━━━━━ RECORDS SHOWN

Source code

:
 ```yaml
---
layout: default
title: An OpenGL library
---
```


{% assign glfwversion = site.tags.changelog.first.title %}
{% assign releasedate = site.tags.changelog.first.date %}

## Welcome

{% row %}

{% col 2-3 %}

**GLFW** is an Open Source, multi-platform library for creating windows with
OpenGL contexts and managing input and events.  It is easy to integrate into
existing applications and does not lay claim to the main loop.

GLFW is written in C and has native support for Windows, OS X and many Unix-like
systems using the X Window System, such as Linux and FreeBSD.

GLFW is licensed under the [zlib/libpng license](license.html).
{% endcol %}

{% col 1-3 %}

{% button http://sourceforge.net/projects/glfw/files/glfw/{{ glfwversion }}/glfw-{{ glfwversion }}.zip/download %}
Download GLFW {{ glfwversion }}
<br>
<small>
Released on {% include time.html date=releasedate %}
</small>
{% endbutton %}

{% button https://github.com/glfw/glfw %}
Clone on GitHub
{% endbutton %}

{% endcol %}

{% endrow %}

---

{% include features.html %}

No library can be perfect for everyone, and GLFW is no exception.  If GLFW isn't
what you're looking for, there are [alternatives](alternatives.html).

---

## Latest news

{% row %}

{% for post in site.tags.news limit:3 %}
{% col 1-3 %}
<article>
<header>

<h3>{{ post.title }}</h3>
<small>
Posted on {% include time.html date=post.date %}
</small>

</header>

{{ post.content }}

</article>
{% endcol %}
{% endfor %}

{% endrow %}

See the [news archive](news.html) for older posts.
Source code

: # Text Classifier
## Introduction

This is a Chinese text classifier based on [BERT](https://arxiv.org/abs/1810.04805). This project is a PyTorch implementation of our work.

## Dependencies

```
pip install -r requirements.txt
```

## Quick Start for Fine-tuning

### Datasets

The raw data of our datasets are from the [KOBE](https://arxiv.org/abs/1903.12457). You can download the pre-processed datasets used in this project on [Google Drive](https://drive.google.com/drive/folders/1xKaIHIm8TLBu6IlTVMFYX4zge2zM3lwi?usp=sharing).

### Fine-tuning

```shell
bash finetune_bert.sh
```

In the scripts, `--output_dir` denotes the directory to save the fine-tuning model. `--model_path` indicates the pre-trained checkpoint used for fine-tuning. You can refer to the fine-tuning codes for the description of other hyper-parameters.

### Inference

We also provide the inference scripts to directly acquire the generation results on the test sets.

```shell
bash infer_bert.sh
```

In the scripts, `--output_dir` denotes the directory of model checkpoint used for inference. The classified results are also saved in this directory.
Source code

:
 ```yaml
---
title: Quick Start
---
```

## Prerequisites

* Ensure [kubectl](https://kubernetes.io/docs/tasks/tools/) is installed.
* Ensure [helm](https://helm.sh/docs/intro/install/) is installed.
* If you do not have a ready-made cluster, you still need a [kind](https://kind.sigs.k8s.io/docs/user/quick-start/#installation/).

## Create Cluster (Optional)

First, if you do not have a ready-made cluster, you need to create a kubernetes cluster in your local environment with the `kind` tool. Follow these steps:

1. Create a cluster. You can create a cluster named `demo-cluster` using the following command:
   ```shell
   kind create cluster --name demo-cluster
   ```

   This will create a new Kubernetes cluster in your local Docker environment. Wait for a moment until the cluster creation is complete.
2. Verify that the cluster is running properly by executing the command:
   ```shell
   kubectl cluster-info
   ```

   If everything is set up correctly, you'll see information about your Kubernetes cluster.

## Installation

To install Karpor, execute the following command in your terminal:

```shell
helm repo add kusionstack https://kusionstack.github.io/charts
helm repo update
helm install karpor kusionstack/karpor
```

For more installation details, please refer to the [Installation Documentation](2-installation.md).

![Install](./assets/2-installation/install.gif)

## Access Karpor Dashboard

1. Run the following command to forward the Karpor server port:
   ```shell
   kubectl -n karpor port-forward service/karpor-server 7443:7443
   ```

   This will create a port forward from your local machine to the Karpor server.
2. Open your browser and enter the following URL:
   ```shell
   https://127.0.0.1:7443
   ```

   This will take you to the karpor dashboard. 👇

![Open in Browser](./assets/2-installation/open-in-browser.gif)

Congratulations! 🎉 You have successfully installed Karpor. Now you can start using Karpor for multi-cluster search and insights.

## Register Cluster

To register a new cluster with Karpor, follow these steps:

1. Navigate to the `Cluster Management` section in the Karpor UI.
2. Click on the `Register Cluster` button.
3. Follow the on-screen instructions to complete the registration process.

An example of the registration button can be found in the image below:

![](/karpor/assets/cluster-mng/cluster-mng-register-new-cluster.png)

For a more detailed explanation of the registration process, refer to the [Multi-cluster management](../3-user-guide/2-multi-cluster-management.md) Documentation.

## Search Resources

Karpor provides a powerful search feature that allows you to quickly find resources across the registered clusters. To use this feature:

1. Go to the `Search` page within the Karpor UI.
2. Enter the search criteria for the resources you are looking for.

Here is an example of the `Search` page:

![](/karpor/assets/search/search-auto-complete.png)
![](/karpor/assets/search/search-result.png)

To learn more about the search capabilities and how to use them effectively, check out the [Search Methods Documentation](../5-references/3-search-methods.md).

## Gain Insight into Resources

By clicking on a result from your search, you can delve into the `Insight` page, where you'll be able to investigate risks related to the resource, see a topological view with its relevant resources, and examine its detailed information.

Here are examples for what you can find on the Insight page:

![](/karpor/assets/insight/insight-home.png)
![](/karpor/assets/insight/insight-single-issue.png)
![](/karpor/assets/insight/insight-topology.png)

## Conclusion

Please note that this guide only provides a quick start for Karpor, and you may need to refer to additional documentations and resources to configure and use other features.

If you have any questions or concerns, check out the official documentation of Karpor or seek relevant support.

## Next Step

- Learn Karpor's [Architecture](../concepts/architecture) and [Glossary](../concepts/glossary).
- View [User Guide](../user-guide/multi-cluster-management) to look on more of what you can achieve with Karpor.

━━━━━━━━━━

[WHAT THE TASK ASKS] Your answer should consist of the lines above that hold the word "made", copied exactly.

[FINISHED TASK]
* If you do not have a ready-made cluster, you still need a [kind](https://kind.sigs.k8s.io/docs/user/quick-start/#installation/).
First, if you do not have a ready-made cluster, you need to create a kubernetes cluster in your local environment with the `kind` tool. Follow these steps:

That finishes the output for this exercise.